[What you should do]: Every line that contains the word "begin" is to be copied from the listing.

******************************

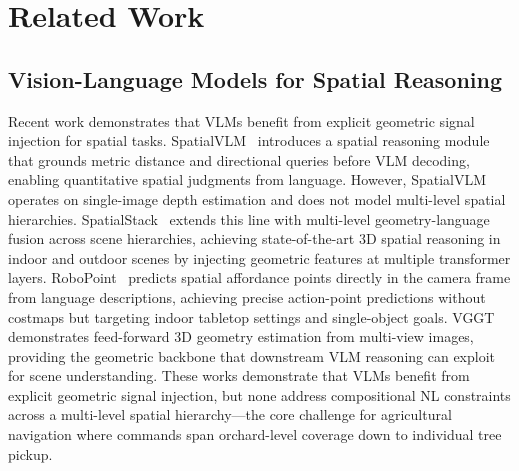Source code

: \documentclass{article}
\begin{document}

\section{Related Work}
\label{sec:related}







\subsection{Vision-Language Models for Spatial Reasoning}
Recent work demonstrates that VLMs benefit from explicit geometric signal injection for spatial tasks. SpatialVLM~\citep{chen2024spatialvlm} introduces a spatial reasoning module that grounds metric distance and directional queries before VLM decoding, enabling quantitative spatial judgments from language. However, SpatialVLM operates on single-image depth estimation and does not model multi-level spatial hierarchies. SpatialStack~\citep{zhang2026spatialstack} extends this line with multi-level geometry-language fusion across scene hierarchies, achieving state-of-the-art 3D spatial reasoning in indoor and outdoor scenes by injecting geometric features at multiple transformer layers. RoboPoint~\citep{yuan2025robopoint} predicts spatial affordance points directly in the camera frame from language descriptions, achieving precise action-point predictions without costmaps but targeting indoor tabletop settings and single-object goals. VGGT~\citep{wang2025vggt} demonstrates feed-forward 3D geometry estimation from multi-view images, providing the geometric backbone that downstream VLM reasoning can exploit for scene understanding. These works demonstrate that VLMs benefit from explicit geometric signal injection, but none address compositional NL constraints across a multi-level spatial hierarchy---the core challenge for agricultural navigation where commands span orchard-level coverage down to individual tree pickup.
\end{document}
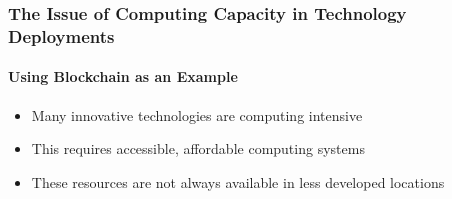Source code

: \begin{frame}
  \frametitle{The Issue of Computing Capacity in Technology Deployments}
  \framesubtitle{Using Blockchain as an Example}
  \begin{itemize}
    \item<1->Many innovative technologies are computing intensive


    \item<2->This requires accessible, affordable computing systems


    \item<3->These resources are not always available in less developed locations


  \end{itemize}
\end{frame}
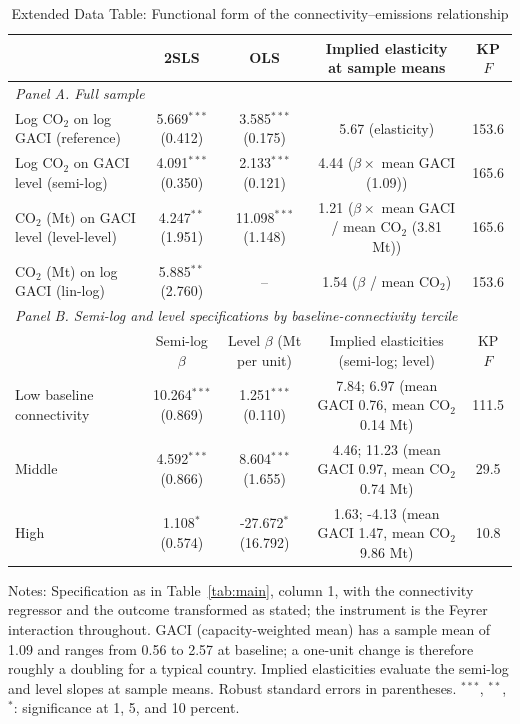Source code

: \begin{table}[htbp]
\centering
\begin{threeparttable}
\caption{Extended Data Table: Functional form of the connectivity--emissions relationship}
\label{tab:funcform}
\footnotesize
\begin{tabular}{lcccc}
\toprule
 & 2SLS & OLS & Implied elasticity at sample means & KP $F$ \\
\midrule
\multicolumn{5}{l}{\textit{Panel A. Full sample}} \\
  Log CO$_2$ on log GACI (reference) & 5.669$^{***}$ (0.412) & 3.585$^{***}$ (0.175) & 5.67 (elasticity) & 153.6 \\
  Log CO$_2$ on GACI level (semi-log) & 4.091$^{***}$ (0.350) & 2.133$^{***}$ (0.121) & 4.44 ($\beta \times$ mean GACI (1.09)) & 165.6 \\
  CO$_2$ (Mt) on GACI level (level-level) & 4.247$^{**}$ (1.951) & 11.098$^{***}$ (1.148) & 1.21 ($\beta \times$ mean GACI / mean CO$_2$ (3.81 Mt)) & 165.6 \\
  CO$_2$ (Mt) on log GACI (lin-log) & 5.885$^{**}$ (2.760) & -- & 1.54 ($\beta$ / mean CO$_2$) & 153.6 \\
\midrule
\multicolumn{5}{l}{\textit{Panel B. Semi-log and level specifications by baseline-connectivity tercile}} \\
 & Semi-log $\beta$ & Level $\beta$ (Mt per unit) & Implied elasticities (semi-log; level) & KP $F$ \\
  Low baseline connectivity & 10.264$^{***}$ (0.869) & 1.251$^{***}$ (0.110) & 7.84; 6.97 (mean GACI 0.76, mean CO$_2$ 0.14 Mt) & 111.5 \\
  Middle & 4.592$^{***}$ (0.866) & 8.604$^{***}$ (1.655) & 4.46; 11.23 (mean GACI 0.97, mean CO$_2$ 0.74 Mt) & 29.5 \\
  High & 1.108$^{*}$ (0.574) & -27.672$^{*}$ (16.792) & 1.63; -4.13 (mean GACI 1.47, mean CO$_2$ 9.86 Mt) & 10.8 \\
\bottomrule
\end{tabular}
\begin{tablenotes}[flushleft]
\footnotesize
\item Notes: Specification as in Table~\ref{tab:main}, column 1, with the connectivity regressor and the outcome transformed as stated; the instrument is the Feyrer interaction throughout. GACI (capacity-weighted mean) has a sample mean of 1.09 and ranges from 0.56 to 2.57 at baseline; a one-unit change is therefore roughly a doubling for a typical country. Implied elasticities evaluate the semi-log and level slopes at sample means. Robust standard errors in parentheses. $^{***}$, $^{**}$, $^{*}$: significance at 1, 5, and 10 percent.
\end{tablenotes}
\end{threeparttable}
\end{table}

******************************

[Written answer]:
\begin{document}
: \begin{frame}
  \begin{itemize}
: \begin{table}[htbp]
\begin{threeparttable}
\begin{tabular}{lcccc}
\begin{tablenotes}[flushleft]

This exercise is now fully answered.